EDIT: thanks for the responses. thought i'd share some findings. my input matrix is 16 rows by 239766 cols and comes from a .mat file. I wrote C# code to do the same thing using the csmatio library. it looks like this:
foreach (var file in Directory.GetFiles(path, interictal_pattern))
{
var reader = new MatFileReader(file);
var mla = reader.Data[0] as MLStructure;
convert(mla.AllFields[0] as MLNumericArray<double>, data);
double sum = 0;
for (var i = 0; i < 16; i++)
{
for (var j = i + 1; j < 16; j++)
{
sum += cor(data, i, j);
}
}
var avg = sum / 120;
if (++count == 10)
{
var t2 = DateTime.Now;
var t = t2 - t1;
Console.WriteLine(t.TotalSeconds);
break;
}
}
static double[][] createArray(int rows, int cols)
{
var ans = new double[rows][];
for (var row = 0; row < rows; row++)
{
ans[row] = new double[cols];
}
return ans;
}
static void convert(MLNumericArray<double> mla, double[][] M)
{
var rows = M.Length;
var cols = M[0].Length;
for (int i = 0; i < rows; i++)
for (int j = 0; j < cols; j++)
M[i][j] = mla.Get(i, j);
}
static double cor(double[][] M, int i, int j)
{
var count = M[0].Length;
double sum1 = 0, sum2 = 0;
for (int ctr = 0; ctr < count; ctr++)
{
sum1 += M[i][ctr];
sum2 += M[j][ctr];
}
var mu1 = sum1 / count;
var mu2 = sum2 / count;
double numerator = 0, sumOfSquares1 = 0, sumOfSquares2 = 0;
for (int ctr = 0; ctr < count; ctr++)
{
var x = M[i][ctr] - mu1;
var y = M[j][ctr] - mu2;
numerator += x * y;
sumOfSquares1 += x * x;
sumOfSquares2 += y * y;
}
return numerator / Math.Sqrt(sumOfSquares1 * sumOfSquares2);
}
this gave a throughput of 22.22s for 10 files or 2.22s/file
Then I profiled my R code:
ptm=proc.time()
for(file in files)
{
i = i + 1;
mat = readMat(paste(path,file,sep=""))
a = t(mat[[1]][[1]])
C = cor(a)
correlations[i] = mean(C[lower.tri(C)])
}
print(proc.time()-ptm)
to my surprise its running faster than C# and is giving throughput of 5.7s per 10 files or 0.6s/file (an improvement of almost 4x!). The bottleneck in C# is the methods inside csmatio library to parse double values from input stream.

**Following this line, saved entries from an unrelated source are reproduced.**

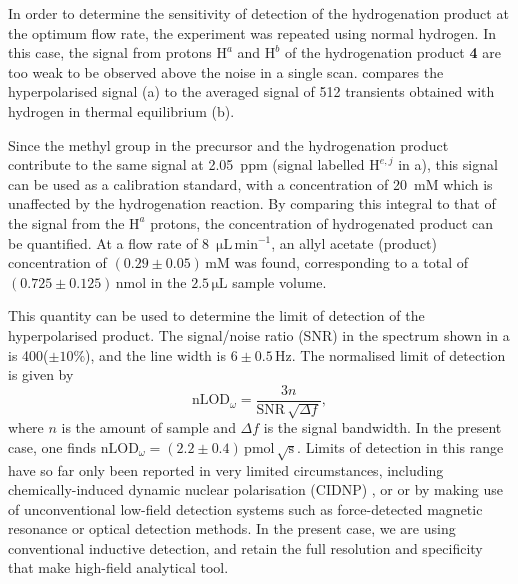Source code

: In order to determine the sensitivity of detection of the hydrogenation product
at the optimum flow rate, the experiment was repeated using normal hydrogen.
In this case, the signal from  protons $\mathrm{H}^a$ and $\mathrm{H}^b$
of the hydrogenation product \textbf{4}
are too weak to be observed above the noise in a single scan.
compares the hyperpolarised signal (a) to the averaged signal of 512 transients
obtained with hydrogen in thermal equilibrium (b).

Since the methyl group in the
precursor and the hydrogenation product contribute to the same signal at 2.05~ppm
(signal labelled $\mathrm{H}^{e,j}$ in a),
this signal can be used as a calibration standard, with a concentration of 20~mM
which is unaffected by the hydrogenation reaction. By comparing this integral to that
of the signal from the $\mathrm{H}^a$ protons, the concentration
of hydrogenated product can be
quantified. At a flow rate of 8~$\mathrm{\mu L\,\text{min}^{-1}}$, an allyl acetate
(product) concentration of $(0.29\pm 0.05)\,\mathrm{mM}$ was found, corresponding to a total
of $(0.725\pm0.125)\,\text{nmol}$ in the $2.5\,\mathrm{\mu L}$ sample volume.



This quantity can be used to determine the limit of detection of the
hyperpolarised product. The signal/noise ratio (SNR) in the spectrum shown in
a is 400($\pm 10\%$), and the line width is $6\pm
0.5\,\text{Hz}$. The normalised limit of detection is given by \[
\text{nLOD}_\omega = \frac{3 n}{\text{SNR}\,\sqrt{\Delta f}}, \] where $n$ is
the amount of sample and $\Delta f$ is the signal bandwidth. In the present
case, one finds $\text{nLOD}_\omega = (2.2\pm
0.4)\,\text{pmol}\,\sqrt{\text{s}}$. Limits of detection in this range have so
far only been reported in very limited circumstances, including
chemically-induced dynamic nuclear polarisation (CIDNP)
\cite{mompean2018pushing}, or or by making use of unconventional low-field
detection systems
such as force-detected magnetic resonance or optical detection methods\cite{Rugar:1992dm,Rugar:2004bc,Mamin:2007ff,Poggio:2010jf,
Maze:2008cs,Staudacher:2013kn,Rugar:2015by,McDermott:2002hp,
Budker:2007hz,Xu:2006kg,Blanchard:2013gs}. In the
present case, we are using conventional inductive detection, and retain the full
resolution and specificity that make high-field
analytical tool.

and if i do not convert the csmatio classes into a double[][] then the C# code runs extremely slow (order of magnitude slower ~20-30s/file).
Seeing that this problem arises from a data input issue whose details are not stated (and only hinted at in a comment), I will assume this is a comma-delimited file of unquoted numbers with the number of columns= Ncol. This does the transposition on input.

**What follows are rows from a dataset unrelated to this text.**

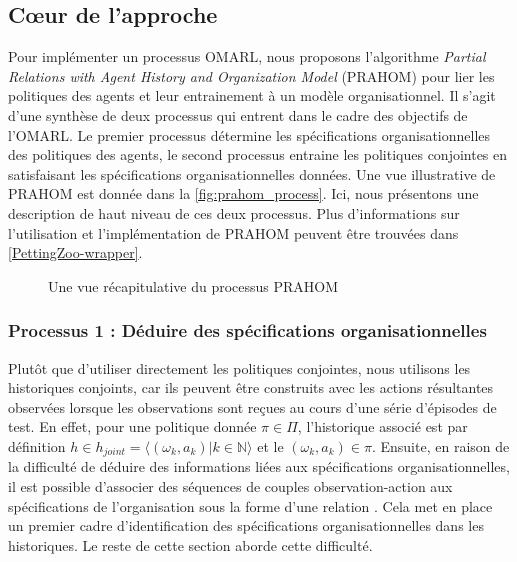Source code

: \subsection{Cœur de l'approche}

Pour implémenter un processus OMARL, nous proposons l'algorithme \emph{Partial Relations with Agent History and Organization Model} (PRAHOM) pour lier les politiques des agents et leur entrainement à un modèle organisationnel.
Il s'agit d'une synthèse de deux processus qui entrent dans le cadre des objectifs de l'OMARL. Le premier processus détermine les spécifications organisationnelles des politiques des agents, le second processus entraine les politiques conjointes en satisfaisant les spécifications organisationnelles données. Une vue illustrative de PRAHOM est donnée dans la \autoref{fig:prahom_process}.
Ici, nous présentons une description de haut niveau de ces deux processus. Plus d'informations sur l'utilisation et l'implémentation de PRAHOM peuvent être trouvées dans \autoref{PettingZoo-wrapper}.

\begin{figure}[h!]
  \centering
  
  \caption{Une vue récapitulative du processus PRAHOM}
  \label{fig:prahom_process}
\end{figure}

\subsubsection{Processus 1 : Déduire des spécifications organisationnelles}

Plutôt que d'utiliser directement les politiques conjointes, nous utilisons les historiques conjoints, car ils peuvent être construits avec les actions résultantes observées lorsque les observations sont reçues au cours d'une série d'épisodes de test. En effet, pour une politique donnée $\pi \in \Pi$, l'historique associé est par définition $h \in h_{joint} = \langle(\omega_k,a_k) | k \in \mathbb{N}\rangle$ et le $(\omega_k,a_k) \in \pi$.
Ensuite, en raison de la difficulté de déduire des informations liées aux spécifications organisationnelles, il est possible d'associer des séquences de couples observation-action aux spécifications de l'organisation sous la forme d'une relation . Cela met en place un premier cadre d'identification des spécifications organisationnelles dans les historiques. Le reste de cette section aborde cette difficulté.

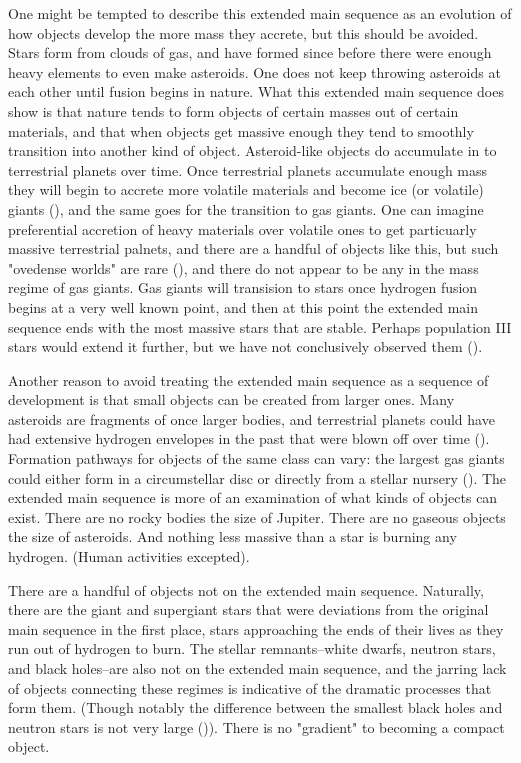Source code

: \documentclass[twocolumn,linenumbers]{aastex631}
\begin{document}
One might be tempted to describe this extended main sequence as an evolution of how objects develop the more mass they accrete, but this should be avoided. Stars form from clouds of gas, and have formed since before there were enough heavy elements to even make asteroids. One does not keep throwing asteroids at each other until fusion begins in nature. What this extended main sequence does show is that nature tends to form objects of certain masses out of certain materials, and that when objects get massive enough they tend to smoothly transition into another kind of object. Asteroid-like objects do accumulate in to terrestrial planets over time. Once terrestrial planets accumulate enough mass they will begin to accrete more volatile materials and become ice (or volatile) giants (), and the same goes for the transition to gas giants. One can imagine preferential accretion of heavy materials over volatile ones to get particuarly massive terrestrial palnets, and there are a handful of objects like this, but such "ovedense worlds" are rare (), and there do not appear to be any in the mass regime of gas giants. Gas giants will transision to stars once hydrogen fusion begins at a very well known point, and then at this point the extended main sequence ends with the most massive stars that are stable. Perhaps population III stars would extend it further, but we have not conclusively observed them (). 

Another reason to avoid treating the extended main sequence as a sequence of development is that small objects can be created from larger ones. Many asteroids are fragments of once larger bodies, and terrestrial planets could have had extensive hydrogen envelopes in the past that were blown off over time (). Formation pathways for objects of the same class can vary: the largest gas giants could either form in a circumstellar disc or directly from a stellar nursery (). The extended main sequence is more of an examination of what kinds of objects can exist. There are no rocky bodies the size of Jupiter. There are no gaseous objects the size of asteroids. And nothing less massive than a star is burning any hydrogen. (Human activities excepted).  

There are a handful of objects not on the extended main sequence. Naturally, there are the giant and supergiant stars that were deviations from the original main sequence in the first place, stars approaching the ends of their lives as they run out of hydrogen to burn. The stellar remnants--white dwarfs, neutron stars, and black holes--are also not on the extended main sequence, and the jarring lack of objects connecting these regimes is indicative of the dramatic processes that form them. (Though notably the difference between the smallest black holes and neutron stars is not very large ()). There is no "gradient" to becoming a compact object. 
\end{document}
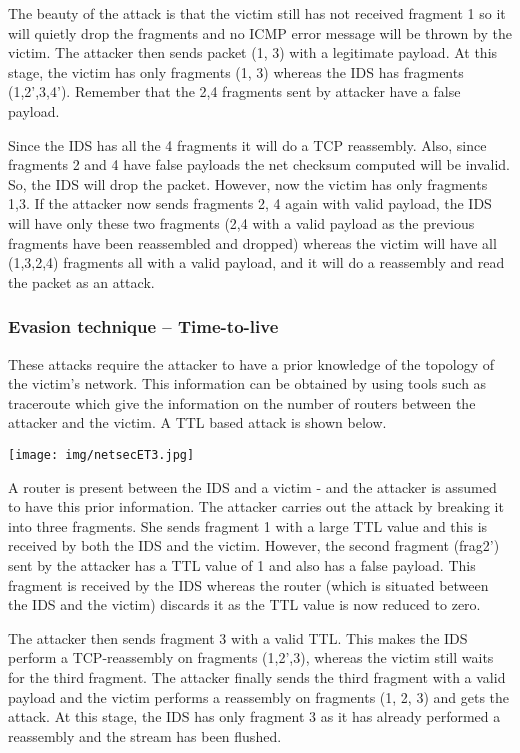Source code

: \documentclass[a4paper, 10pt, titlepage]{article}
\begin{document}
\begin{itemize}
	The beauty of the attack is that the victim still has not received fragment 1 so it will quietly drop the fragments and no ICMP error message will be thrown by the victim. The attacker then sends packet (1, 3) with a legitimate payload. At this stage, the victim has only fragments (1, 3) whereas the IDS has fragments (1,2',3,4'). Remember that the 2,4 fragments sent by attacker have a false payload.
	
	Since the IDS has all the 4 fragments it will do a TCP reassembly. Also, since fragments 2 and 4 have false payloads the net checksum computed will be invalid. So, the IDS will drop the packet. However, now the victim has only fragments 1,3. If the attacker now sends fragments 2, 4 again with valid payload, the IDS will have only these two fragments (2,4 with a valid payload as the previous fragments have been reassembled and dropped) whereas the victim will have all (1,3,2,4) fragments all with a valid payload, and it will do a reassembly and read the packet as an attack.
\end{itemize}

\subsubsection*{Evasion technique – Time-to-live}
These attacks require the attacker to have a prior knowledge of the topology of the victim's network. This information can be obtained by using tools such as traceroute which give the information on the number of routers between the attacker and the victim. A TTL based attack is shown below.
\begin{center}
	\texttt{[image: img/netsecET3.jpg]}
\end{center}
A router is present between the IDS and a victim - and the attacker is assumed to have this prior information. The attacker carries out the attack by breaking it into three fragments. She sends fragment 1 with a large TTL value and this is received by both the IDS and the victim. However, the second fragment (frag2') sent by the attacker has a TTL value of 1 and also has a false payload. This fragment is received by the IDS whereas the router (which is situated between the IDS and the victim) discards it as the TTL value is now reduced to zero.

The attacker then sends fragment 3 with a valid TTL. This makes the IDS perform a TCP-reassembly on fragments (1,2',3), whereas the victim still waits for the third fragment. The attacker finally sends the third fragment with a valid payload and the victim performs a reassembly on fragments (1, 2, 3) and gets the attack. At this stage, the IDS has only fragment 3 as it has already performed a reassembly and the stream has been flushed.
\end{document}

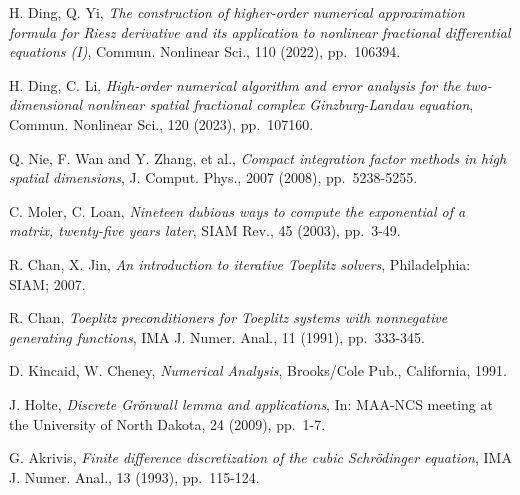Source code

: \documentclass{siamart171218}
\numberwithin{theorem}{section}
\numberwithin{equation}{section}
\begin{document}
\begin{thebibliography}{99}
{\sc H. Ding,  Q. Yi}, {\em The construction of higher-order numerical approximation
formula for Riesz derivative and its application to nonlinear fractional differential
equations (I)}, Commun. Nonlinear Sci., 110 (2022), pp.~106394.

{\sc H. Ding, C. Li}, {\em High-order numerical algorithm and error analysis
 for the two-dimensional nonlinear spatial fractional complex Ginzburg-Landau
 equation}, Commun. Nonlinear Sci., 120 (2023), pp.~107160.

{\sc Q. Nie, F. Wan and Y. Zhang, et al.}, {\em Compact integration factor methods in high
spatial dimensions},  J. Comput. Phys., 2007 (2008), pp.~5238-5255.

{\sc C. Moler, C. Loan}, {\em Nineteen dubious ways to compute the exponential
 of a matrix, twenty-five years later}, SIAM Rev., 45 (2003), pp.~3-49.

{\sc R. Chan, X. Jin}, {\em An introduction to iterative Toeplitz solvers}, Philadelphia: SIAM; 2007.

{\sc R. Chan}, {\em Toeplitz preconditioners for Toeplitz systems with nonnegative
 generating functions}, IMA J. Numer. Anal., 11 (1991), pp.~333-345.


{\sc D. Kincaid, W. Cheney}, {\em Numerical Analysis}, Brooks/Cole Pub., California, 1991.

{\sc J. Holte}, {\em Discrete Gr\"{o}nwall lemma and applications}, In: MAA-NCS meeting at the
 University of North Dakota, 24 (2009), pp.~1-7.

{\sc  G. Akrivis}, {\em Finite difference discretization of the cubic
Schr\"{o}dinger equation}, IMA J. Numer. Anal., 13 (1993), pp.~115-124.


\end{thebibliography}
\end{document}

in.mat <- matrix( scan("path/to/the_file/fil.txt", what =numeric(0), sep=","),
ncol=Ncol, byrow=TRUE)
cor(in.nmat)
One dirty work-around would be to apply cor-functions row-wise and produce the correlation matrix from the results. You could try if this is any more efficient (which I doubt, though you could fine-tune it by not double computing everything or the redundant diagonal cases):
# Apply 2-fold nested row-wise functions
set.seed(1)
dat <- matrix(rnorm(1000), nrow=10)
cormat <- apply(dat, MARGIN=1, FUN=function(z) apply(dat, MARGIN=1, FUN=function(y) cor(z, y)))
cormat[1:3,1:3] # Show few first
# [,1] [,2] [,3]
#[1,] 1.000000000 0.002175792 0.1559263
#[2,] 0.002175792 1.000000000 -0.1870054
#[3,] 0.155926259 -0.187005418 1.0000000
Though, generally I would expect the transpose to have a really, really efficient implementation, so it's hard to imagine when that would be the bottle-neck. But, you could also dig through the implementation of 'cor' function and call the correlation C-function itself by first making sure your rows are suitable. Type 'cor' in the terminal to see the implementation, which is mostly a wrapper that makes input suitable for the C-function:
# Row with C-call from the implementation of 'cor':
# if (method == "pearson")
# .Call(C_cor, x, y, na.method, FALSE)
You can use outer:
outer(seq(nrow(mat)), seq(nrow(mat)),
Vectorize(function(x, y) cor(mat[x , ], mat[y , ])))
where mat is the name of your matrix.